Sometime after the election, the media suddenly discovered, probably out of a desire to find a story, that not all white people were left-of-center urbanites. Instead, they discovered that many white people were, indeed, "the wrong sort of white people". Pick your stereotypes--- many white people preferred Nascar to Prius, hunting to Thai Food, etcetera. To sum up, lets just say that many white people preferred blind self-aggrandizement to blind self-abnegation.

And this is where Soren Kierkegaard comes in. Or perhaps, one aspect of his philosophy, since his writings covered many and diverse subjects. In The Sickness Unto Death, Kierkegaard wrote that sin is the process of being in despair before God, and in willing to be yourself. And that sin is the process of being in despair before God, and not willing to be yourself. After I read this, and upon reflection, I realized that Kierkegaard here was thinking of something that I had been reflecting on upon for a very long time, in various guises. How people, when trying to figure out how to deal with the difficult task that having a self entails, tend to deal with it in by folding themselves into a type of recursive self-reflection, or by adopting an identity of pure will and impulse. And in case this needs to be further explicated vis-a-vis the opinions of the aforementioned white people,:

The nexus of hipster/urbanite culture is in self-abnegation. Some people might take it as an affront that most hipsters are ashamed to be American, if not for the fact that they were also ashamed to be hipsters. The people who were the target of the "Stuff White People Like" blog were those who had turned their back on their received traditions and identity, and treated everything of that nature with derision and shame. And after doing that, and trying to prove their difference with a study of foreign cultures and new trends, they turned upon themselves, treating their own culture of derision with derision. And upon this foundation of deconstruction, very little could be built.
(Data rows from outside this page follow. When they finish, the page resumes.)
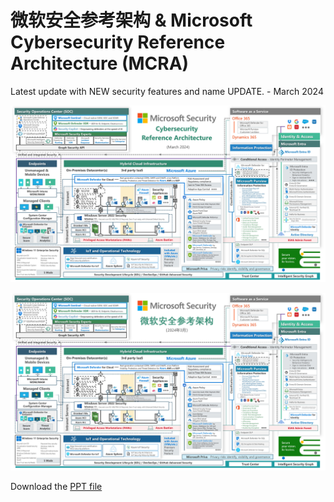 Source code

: # 微软安全参考架构 & Microsoft Cybersecurity Reference Architecture (MCRA)

Latest update with NEW security features and name UPDATE. - March 2024


![MSRA-Updated on 2024-03](https://github.com/MeiboZhang/MicrosoftSecurity/blob/main/MSRA-2024-03.jpg)

![微软安全参考架构-更新于2024-03](https://github.com/MeiboZhang/MicrosoftSecurity/blob/main/%E5%BE%AE%E8%BD%AF%E5%AE%89%E5%85%A8%E5%8F%82%E8%80%83%E6%9E%B6%E6%9E%84-2024-03.jpg)

Download the [PPT file](https://github.com/MeiboZhang/MicrosoftSecurity/blob/main/%E5%BE%AE%E8%BD%AF%E5%AE%89%E5%85%A8%E5%8F%82%E8%80%83%E6%9E%B6%E6%9E%84%20%26%20Microsoft%20Cybersecurity%20Reference%20Architecture%20(MCRA)%20-%20Updated%20on%202024-03.pptx)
And for this reason, the old white culture became new again. A culture that tries to blot out all traces of doubt and fear through an enthusiastic restatement, ad nauseum, of legends of identity, belonginess, and unreflective embrace of the will. This culture is xenophobic not in a political or social sense, but in the sense of wanting to eradicate anything that is foreign, and thus disturbing, to the self. The will and tradition form a self-reinforcing relationship that nothing can break apart.

Of course, both of these viewpoints are caricatures, and are not directly relateable to any particular social or political movements. And yet, they are not illusions, because once people have found a pretend way to deal with their basic despair, one or two of these paths, and the intent social and personal madness that follows the increasingly futile attempts to deal with the self, will always occur, and will get better until the core issue is dealt with.

And do I imagine that any time soon, a culture that deals with actual social or personal issues will arise, that will enable us to deal with things in a clear manner, free of self-aggrandizement or self-abnegation? Although this might seem to be an easy enough thing to do, I have no hopes that it will happen any time soon.